EXERCISE BRIEF:
An exact copy of all the data, minus the images, is required.
=== EXCERPTED DATA ===
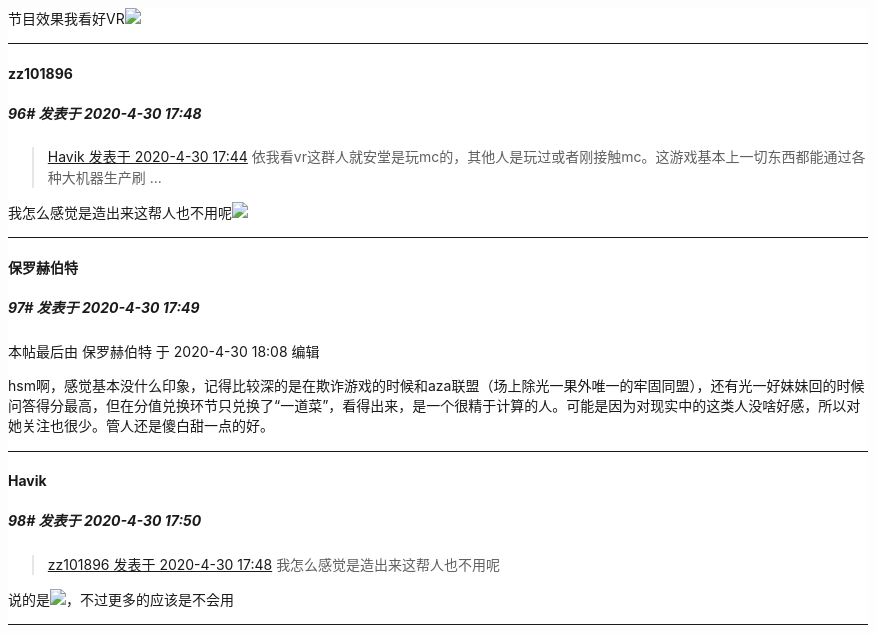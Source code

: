 

节目效果我看好VR<img src="https://static.saraba1st.com/image/smiley/face2017/037.png" referrerpolicy="no-referrer">







*****

####  zz101896  
##### 96#       发表于 2020-4-30 17:48



<blockquote><a href="httphttps://bbs.saraba1st.com/2b/forum.php?mod=redirect&amp;goto=findpost&amp;pid=47260901&amp;ptid=1931507" target="_blank">Havik 发表于 2020-4-30 17:44</a>
依我看vr这群人就安堂是玩mc的，其他人是玩过或者刚接触mc。这游戏基本上一切东西都能通过各种大机器生产刷 ...</blockquote>
我怎么感觉是造出来这帮人也不用呢<img src="https://static.saraba1st.com/image/smiley/face2017/035.png" referrerpolicy="no-referrer">







*****

####  保罗赫伯特  
##### 97#       发表于 2020-4-30 17:49



 本帖最后由 保罗赫伯特 于 2020-4-30 18:08 编辑 

hsm啊，感觉基本没什么印象，记得比较深的是在欺诈游戏的时候和aza联盟（场上除光一果外唯一的牢固同盟），还有光一好妹妹回的时候问答得分最高，但在分值兑换环节只兑换了“一道菜”，看得出来，是一个很精于计算的人。可能是因为对现实中的这类人没啥好感，所以对她关注也很少。管人还是傻白甜一点的好。







*****

####  Havik  
##### 98#       发表于 2020-4-30 17:50



<blockquote><a href="httphttps://bbs.saraba1st.com/2b/forum.php?mod=redirect&amp;goto=findpost&amp;pid=47260942&amp;ptid=1931507" target="_blank">zz101896 发表于 2020-4-30 17:48</a>
我怎么感觉是造出来这帮人也不用呢</blockquote>
说的是<img src="https://static.saraba1st.com/image/smiley/face2017/068.png" referrerpolicy="no-referrer">，不过更多的应该是不会用







*****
===
RESPONSE TO THE TASK:
Source code

: 

节目效果我看好VR<img src="https://static.saraba1st.com/image/smiley/face2017/037.png" referrerpolicy="no-referrer">







*****

####  zz101896  
##### 96#       发表于 2020-4-30 17:48



<blockquote><a href="httphttps://bbs.saraba1st.com/2b/forum.php?mod=redirect&amp;goto=findpost&amp;pid=47260901&amp;ptid=1931507" target="_blank">Havik 发表于 2020-4-30 17:44</a>
依我看vr这群人就安堂是玩mc的，其他人是玩过或者刚接触mc。这游戏基本上一切东西都能通过各种大机器生产刷 ...</blockquote>
我怎么感觉是造出来这帮人也不用呢<img src="https://static.saraba1st.com/image/smiley/face2017/035.png" referrerpolicy="no-referrer">







*****

####  保罗赫伯特  
##### 97#       发表于 2020-4-30 17:49



 本帖最后由 保罗赫伯特 于 2020-4-30 18:08 编辑 

hsm啊，感觉基本没什么印象，记得比较深的是在欺诈游戏的时候和aza联盟（场上除光一果外唯一的牢固同盟），还有光一好妹妹回的时候问答得分最高，但在分值兑换环节只兑换了“一道菜”，看得出来，是一个很精于计算的人。可能是因为对现实中的这类人没啥好感，所以对她关注也很少。管人还是傻白甜一点的好。







*****

####  Havik  
##### 98#       发表于 2020-4-30 17:50



<blockquote><a href="httphttps://bbs.saraba1st.com/2b/forum.php?mod=redirect&amp;goto=findpost&amp;pid=47260942&amp;ptid=1931507" target="_blank">zz101896 发表于 2020-4-30 17:48</a>
我怎么感觉是造出来这帮人也不用呢</blockquote>
说的是<img src="https://static.saraba1st.com/image/smiley/face2017/068.png" referrerpolicy="no-referrer">，不过更多的应该是不会用







*****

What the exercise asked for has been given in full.